After graduating from the School of Agriculture at the Aristotle University of Thessaloniki he went on to study Oenology, Viticulture, Wine Degustation and Technology of Oenological Equipment at the University of Bordeaux where he worked with famous Emile Peynaud. From 1976 until 1999 he was the oenologist at Domaine Porto Carras. It was here that he first vinified and revived the Greek varietal Malagousia that had almost gone extinct. His efforts have played an important role in Greek wine history.
Special to Ktima Gerovassiliou and Epanomi is their wine museum. This museum houses one of the most extensive corkscrew collections as well as numerous other items pertaining to the art of making wine.
Ktima Gerovassiliou Wines
Beginning with the Ktima Gerovassiliou Estate White, the 2014, a blend of Malagousia and Assyrtiko has sweet aromas of grapefruit and lemongrass. The flavors are those grapefruit, peach and other stone fruit.
The Ktima Gerovassiliou Malagousia 2014 partially ferments in the barrel giving the wine aromas of pear and citrus. The flavors are those of citrus, especially grapefruit.
Ktima Gerovassiliou Sauvignon Blanc 2013 also ferments and ages for several months in barrels. With tropical notes, the wine is full of pineapple and melon on the palate.
The 2010 Viognier also ferments in a barrel and displays a profile of honeysuckle and stone fruit.
Fermented in barrel, the 2014 Chardonnay from Ktima Gerovassiliou exudes flavors of apples and honey with a hint of creaminess.
The reds sampled were all blends with the first being the 2010 Ktima Gerovassiliou Estate Red, a well-balanced blend of Syrah, Merlot, and Limnio. One finds light red fruit with flavors of dry cranberry.
Ktima Gerovassiliou 2008 Avaton blends Limnio and Mavroudi with Mavrotragano. This Greek varietal blend comes across as a bigger wine with herbal qualities. There is black fruit with pepper. The wine has higher acidity and one also finds hints of dried herbs, tomato, and black olives.
The Ktima Gerovassiliou Evangelo 2008 is a blend of mostly Petite Sirah and Viognier. There is a barnyard quality along with black fruit, bacon, and pepper.

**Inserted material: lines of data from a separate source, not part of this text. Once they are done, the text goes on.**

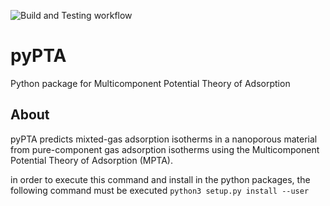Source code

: ![Build and Testing workflow](https://github.com/mv-per/pyPTA/actions/workflows/tests.yml/badge.svg)

# pyPTA
Python package for Multicomponent Potential Theory of Adsorption


## About
pyPTA predicts mixted-gas adsorption isotherms in a nanoporous material from pure-component gas adsorption isotherms using the Multicomponent Potential Theory of Adsorption (MPTA).


in order to execute this command and install in the python packages, the following command must be executed
`python3 setup.py install --user`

Finishing off our tasting was the Ktima Gerovassiliou Late Harvest Malagousia from 2009. This dessert wine is not to heavy and displays the wonderful flavors of apricot, honeysuckle, and nuts.
Ktima Gerovassiliou is probably the best example of the quality of wines produced in the Epanomi region. Vangelis has definitely made his mark on the production of wine in both the area and for all of Greece especially with the comeback of Malagousia.